# [EXERCISE REQUIREMENTS]
All of the data needs to be repeated exactly.

# [DATA RECORDS]

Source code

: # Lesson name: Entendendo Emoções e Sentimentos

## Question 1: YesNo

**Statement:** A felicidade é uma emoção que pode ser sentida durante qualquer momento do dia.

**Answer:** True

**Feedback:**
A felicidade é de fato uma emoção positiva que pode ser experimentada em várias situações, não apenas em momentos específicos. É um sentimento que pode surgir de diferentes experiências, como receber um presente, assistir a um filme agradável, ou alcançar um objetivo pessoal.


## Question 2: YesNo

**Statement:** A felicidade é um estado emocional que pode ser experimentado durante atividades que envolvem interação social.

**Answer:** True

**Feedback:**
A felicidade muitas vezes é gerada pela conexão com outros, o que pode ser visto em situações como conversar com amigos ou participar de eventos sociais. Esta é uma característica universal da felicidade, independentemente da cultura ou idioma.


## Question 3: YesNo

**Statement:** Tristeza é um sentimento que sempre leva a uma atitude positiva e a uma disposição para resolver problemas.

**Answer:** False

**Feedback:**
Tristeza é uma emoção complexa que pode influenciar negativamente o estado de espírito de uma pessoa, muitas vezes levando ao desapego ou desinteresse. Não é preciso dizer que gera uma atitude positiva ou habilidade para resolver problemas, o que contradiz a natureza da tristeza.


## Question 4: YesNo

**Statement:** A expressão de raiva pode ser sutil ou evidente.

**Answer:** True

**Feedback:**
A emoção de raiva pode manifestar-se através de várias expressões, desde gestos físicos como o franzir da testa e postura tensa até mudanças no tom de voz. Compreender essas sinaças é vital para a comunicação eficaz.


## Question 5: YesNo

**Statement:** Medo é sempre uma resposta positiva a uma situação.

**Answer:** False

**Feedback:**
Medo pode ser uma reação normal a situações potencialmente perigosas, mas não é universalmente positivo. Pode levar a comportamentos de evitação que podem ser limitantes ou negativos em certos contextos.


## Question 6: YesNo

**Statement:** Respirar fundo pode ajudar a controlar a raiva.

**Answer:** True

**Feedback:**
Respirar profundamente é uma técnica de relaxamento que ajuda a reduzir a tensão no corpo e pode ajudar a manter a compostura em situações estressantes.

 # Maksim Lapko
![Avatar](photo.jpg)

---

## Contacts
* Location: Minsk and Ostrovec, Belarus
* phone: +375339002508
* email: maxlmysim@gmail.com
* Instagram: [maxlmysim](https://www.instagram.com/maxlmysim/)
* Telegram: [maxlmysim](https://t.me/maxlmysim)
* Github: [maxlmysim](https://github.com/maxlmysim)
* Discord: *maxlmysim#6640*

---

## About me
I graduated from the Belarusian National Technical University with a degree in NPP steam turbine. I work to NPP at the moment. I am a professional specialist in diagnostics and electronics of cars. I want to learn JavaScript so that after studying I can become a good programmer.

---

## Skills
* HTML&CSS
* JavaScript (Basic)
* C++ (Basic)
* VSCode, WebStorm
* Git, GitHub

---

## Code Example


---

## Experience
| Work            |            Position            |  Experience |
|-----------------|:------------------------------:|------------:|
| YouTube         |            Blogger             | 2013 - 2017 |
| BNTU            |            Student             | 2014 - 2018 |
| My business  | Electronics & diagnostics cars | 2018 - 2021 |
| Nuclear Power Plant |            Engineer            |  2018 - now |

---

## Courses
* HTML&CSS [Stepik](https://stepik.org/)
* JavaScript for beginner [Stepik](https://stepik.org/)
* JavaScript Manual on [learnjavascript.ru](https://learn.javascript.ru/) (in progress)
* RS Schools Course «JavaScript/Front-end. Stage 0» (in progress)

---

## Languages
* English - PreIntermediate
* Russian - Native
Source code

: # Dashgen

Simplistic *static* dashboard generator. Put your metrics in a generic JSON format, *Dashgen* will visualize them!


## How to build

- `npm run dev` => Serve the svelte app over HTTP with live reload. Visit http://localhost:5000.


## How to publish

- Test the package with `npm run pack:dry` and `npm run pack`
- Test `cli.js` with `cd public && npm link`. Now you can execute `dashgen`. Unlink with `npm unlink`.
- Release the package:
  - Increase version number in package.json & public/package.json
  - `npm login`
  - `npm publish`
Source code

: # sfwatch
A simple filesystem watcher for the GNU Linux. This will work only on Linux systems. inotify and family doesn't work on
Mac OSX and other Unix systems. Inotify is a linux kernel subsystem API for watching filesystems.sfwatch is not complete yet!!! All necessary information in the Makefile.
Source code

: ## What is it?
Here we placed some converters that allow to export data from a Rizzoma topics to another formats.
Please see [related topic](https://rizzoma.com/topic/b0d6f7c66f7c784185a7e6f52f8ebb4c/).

# [OUTPUT]
Source code

: # Lesson name: Entendendo Emoções e Sentimentos

## Question 1: YesNo

**Statement:** A felicidade é uma emoção que pode ser sentida durante qualquer momento do dia.

**Answer:** True

**Feedback:**
A felicidade é de fato uma emoção positiva que pode ser experimentada em várias situações, não apenas em momentos específicos. É um sentimento que pode surgir de diferentes experiências, como receber um presente, assistir a um filme agradável, ou alcançar um objetivo pessoal.


## Question 2: YesNo

**Statement:** A felicidade é um estado emocional que pode ser experimentado durante atividades que envolvem interação social.

**Answer:** True

**Feedback:**
A felicidade muitas vezes é gerada pela conexão com outros, o que pode ser visto em situações como conversar com amigos ou participar de eventos sociais. Esta é uma característica universal da felicidade, independentemente da cultura ou idioma.


## Question 3: YesNo

**Statement:** Tristeza é um sentimento que sempre leva a uma atitude positiva e a uma disposição para resolver problemas.

**Answer:** False

**Feedback:**
Tristeza é uma emoção complexa que pode influenciar negativamente o estado de espírito de uma pessoa, muitas vezes levando ao desapego ou desinteresse. Não é preciso dizer que gera uma atitude positiva ou habilidade para resolver problemas, o que contradiz a natureza da tristeza.


## Question 4: YesNo

**Statement:** A expressão de raiva pode ser sutil ou evidente.

**Answer:** True

**Feedback:**
A emoção de raiva pode manifestar-se através de várias expressões, desde gestos físicos como o franzir da testa e postura tensa até mudanças no tom de voz. Compreender essas sinaças é vital para a comunicação eficaz.


## Question 5: YesNo

**Statement:** Medo é sempre uma resposta positiva a uma situação.

**Answer:** False

**Feedback:**
Medo pode ser uma reação normal a situações potencialmente perigosas, mas não é universalmente positivo. Pode levar a comportamentos de evitação que podem ser limitantes ou negativos em certos contextos.


## Question 6: YesNo

**Statement:** Respirar fundo pode ajudar a controlar a raiva.

**Answer:** True

**Feedback:**
Respirar profundamente é uma técnica de relaxamento que ajuda a reduzir a tensão no corpo e pode ajudar a manter a compostura em situações estressantes.

 # Maksim Lapko
![Avatar](photo.jpg)

---

## Contacts
* Location: Minsk and Ostrovec, Belarus
* phone: +375339002508
* email: maxlmysim@gmail.com
* Instagram: [maxlmysim](https://www.instagram.com/maxlmysim/)
* Telegram: [maxlmysim](https://t.me/maxlmysim)
* Github: [maxlmysim](https://github.com/maxlmysim)
* Discord: *maxlmysim#6640*

---

## About me
I graduated from the Belarusian National Technical University with a degree in NPP steam turbine. I work to NPP at the moment. I am a professional specialist in diagnostics and electronics of cars. I want to learn JavaScript so that after studying I can become a good programmer.

---

## Skills
* HTML&CSS
* JavaScript (Basic)
* C++ (Basic)
* VSCode, WebStorm
* Git, GitHub

---

## Code Example


---

## Experience
| Work            |            Position            |  Experience |
|-----------------|:------------------------------:|------------:|
| YouTube         |            Blogger             | 2013 - 2017 |
| BNTU            |            Student             | 2014 - 2018 |
| My business  | Electronics & diagnostics cars | 2018 - 2021 |
| Nuclear Power Plant |            Engineer            |  2018 - now |

---

## Courses
* HTML&CSS [Stepik](https://stepik.org/)
* JavaScript for beginner [Stepik](https://stepik.org/)
* JavaScript Manual on [learnjavascript.ru](https://learn.javascript.ru/) (in progress)
* RS Schools Course «JavaScript/Front-end. Stage 0» (in progress)

---

## Languages
* English - PreIntermediate
* Russian - Native
Source code

: # Dashgen

Simplistic *static* dashboard generator. Put your metrics in a generic JSON format, *Dashgen* will visualize them!


## How to build

- `npm run dev` => Serve the svelte app over HTTP with live reload. Visit http://localhost:5000.


## How to publish

- Test the package with `npm run pack:dry` and `npm run pack`
- Test `cli.js` with `cd public && npm link`. Now you can execute `dashgen`. Unlink with `npm unlink`.
- Release the package:
  - Increase version number in package.json & public/package.json
  - `npm login`
  - `npm publish`
Source code

: # sfwatch
A simple filesystem watcher for the GNU Linux. This will work only on Linux systems. inotify and family doesn't work on
Mac OSX and other Unix systems. Inotify is a linux kernel subsystem API for watching filesystems.sfwatch is not complete yet!!! All necessary information in the Makefile.
Source code

: ## What is it?
Here we placed some converters that allow to export data from a Rizzoma topics to another formats.
Please see [related topic](https://rizzoma.com/topic/b0d6f7c66f7c784185a7e6f52f8ebb4c/).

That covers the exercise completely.